Figure 5. TPAs induce cell apoptosis upon light illumination as revealed by Annexin V/DAPI staining.

Living Jurkat cells were treated with 2 μM TP2Py (a) or TP3Bzim (b) (as indicated in Methods) and subjected to light illumination for 30 (top) or 60 min (middle). The source of excitation was a Mercury lamp (130 W; 380–600 nm) with an excitation filter centered at 452 nm (±45 nm) (irradiance, 17 mW.cm⁻²). The cells were then further incubated for various times in the dark at 37 °C before Annexin V/DAPI treatment and flow cytometric analyses.
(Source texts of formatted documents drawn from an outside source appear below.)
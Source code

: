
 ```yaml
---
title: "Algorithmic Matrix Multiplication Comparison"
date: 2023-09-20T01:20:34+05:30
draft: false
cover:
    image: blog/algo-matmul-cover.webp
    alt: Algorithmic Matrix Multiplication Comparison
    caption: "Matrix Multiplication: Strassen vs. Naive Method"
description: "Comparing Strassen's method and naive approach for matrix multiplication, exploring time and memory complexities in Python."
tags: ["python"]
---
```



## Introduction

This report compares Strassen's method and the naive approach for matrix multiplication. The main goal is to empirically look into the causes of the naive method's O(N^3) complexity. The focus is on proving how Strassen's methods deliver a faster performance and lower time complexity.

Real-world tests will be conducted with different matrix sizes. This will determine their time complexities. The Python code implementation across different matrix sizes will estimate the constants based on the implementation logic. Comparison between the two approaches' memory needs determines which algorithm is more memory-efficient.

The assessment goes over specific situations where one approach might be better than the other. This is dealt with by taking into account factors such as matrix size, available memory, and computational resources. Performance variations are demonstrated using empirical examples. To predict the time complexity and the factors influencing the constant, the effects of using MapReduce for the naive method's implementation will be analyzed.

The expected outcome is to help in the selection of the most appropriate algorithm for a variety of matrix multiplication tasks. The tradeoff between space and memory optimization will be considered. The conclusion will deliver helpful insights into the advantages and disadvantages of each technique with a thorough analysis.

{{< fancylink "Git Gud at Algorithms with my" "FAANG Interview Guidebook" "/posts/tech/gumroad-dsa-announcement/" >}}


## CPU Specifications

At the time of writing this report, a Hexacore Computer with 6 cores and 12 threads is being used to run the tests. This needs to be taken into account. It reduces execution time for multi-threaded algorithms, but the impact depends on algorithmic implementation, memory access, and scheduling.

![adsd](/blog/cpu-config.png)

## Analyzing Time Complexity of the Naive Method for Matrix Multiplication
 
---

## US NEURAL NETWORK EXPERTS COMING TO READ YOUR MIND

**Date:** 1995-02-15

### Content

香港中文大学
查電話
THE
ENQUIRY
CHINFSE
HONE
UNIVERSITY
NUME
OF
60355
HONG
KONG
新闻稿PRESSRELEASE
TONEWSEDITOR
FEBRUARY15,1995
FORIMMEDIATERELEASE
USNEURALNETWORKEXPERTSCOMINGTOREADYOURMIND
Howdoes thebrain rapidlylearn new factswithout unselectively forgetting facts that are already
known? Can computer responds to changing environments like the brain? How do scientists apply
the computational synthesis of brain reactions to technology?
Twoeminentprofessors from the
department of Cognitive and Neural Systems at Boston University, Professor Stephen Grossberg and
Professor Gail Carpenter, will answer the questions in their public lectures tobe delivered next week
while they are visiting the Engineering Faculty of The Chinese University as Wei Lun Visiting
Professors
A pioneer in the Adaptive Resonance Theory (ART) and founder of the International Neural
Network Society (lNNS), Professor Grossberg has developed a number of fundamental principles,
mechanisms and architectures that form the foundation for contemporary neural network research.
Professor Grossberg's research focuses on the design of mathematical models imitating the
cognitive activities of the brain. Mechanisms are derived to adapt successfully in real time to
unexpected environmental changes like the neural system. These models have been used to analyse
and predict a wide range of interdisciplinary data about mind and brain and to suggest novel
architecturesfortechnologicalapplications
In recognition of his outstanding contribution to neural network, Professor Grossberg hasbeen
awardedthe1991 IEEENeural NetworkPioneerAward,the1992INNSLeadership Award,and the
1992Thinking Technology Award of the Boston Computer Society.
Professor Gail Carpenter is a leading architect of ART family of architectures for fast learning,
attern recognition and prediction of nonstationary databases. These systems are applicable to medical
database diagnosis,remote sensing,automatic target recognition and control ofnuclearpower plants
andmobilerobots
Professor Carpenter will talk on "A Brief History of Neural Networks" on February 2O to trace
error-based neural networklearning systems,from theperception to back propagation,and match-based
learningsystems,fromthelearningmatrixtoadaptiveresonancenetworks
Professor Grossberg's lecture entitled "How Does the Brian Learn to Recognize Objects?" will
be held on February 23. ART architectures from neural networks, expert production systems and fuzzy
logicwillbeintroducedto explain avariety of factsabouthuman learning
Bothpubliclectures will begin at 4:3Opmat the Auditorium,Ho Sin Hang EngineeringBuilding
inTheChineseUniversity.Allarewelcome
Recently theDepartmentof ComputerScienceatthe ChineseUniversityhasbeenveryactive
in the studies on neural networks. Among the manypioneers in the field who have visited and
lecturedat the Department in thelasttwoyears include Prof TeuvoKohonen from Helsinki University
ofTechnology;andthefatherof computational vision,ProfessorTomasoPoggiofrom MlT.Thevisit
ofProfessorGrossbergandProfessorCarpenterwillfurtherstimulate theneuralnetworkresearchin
Cell populations corresponding to apoptotic and necrotic (or late apoptotic) cells were plotted as a function of time after light exposure. Bottom: control population of TPA-treated cells without light exposure. Black squares: apoptotic cells (Annexin V⁺, DAPI⁻); white squares: necrotic/late apoptotic cells (Annexin V⁺, DAPI⁺); white circles: total number of dead cells (Annexin V⁺, DAPI^+/−). Error bars indicate S.D. (n = 3). Right: examples of 2-dimensional dot plots for t = 8h (TP2Py) or 6h (TP3Bzim) (the complete study is shown in Supplementary Fig. 1). All the cells selected for the analysis of Annexin V/DAPI staining were positive for TPA fluorescence.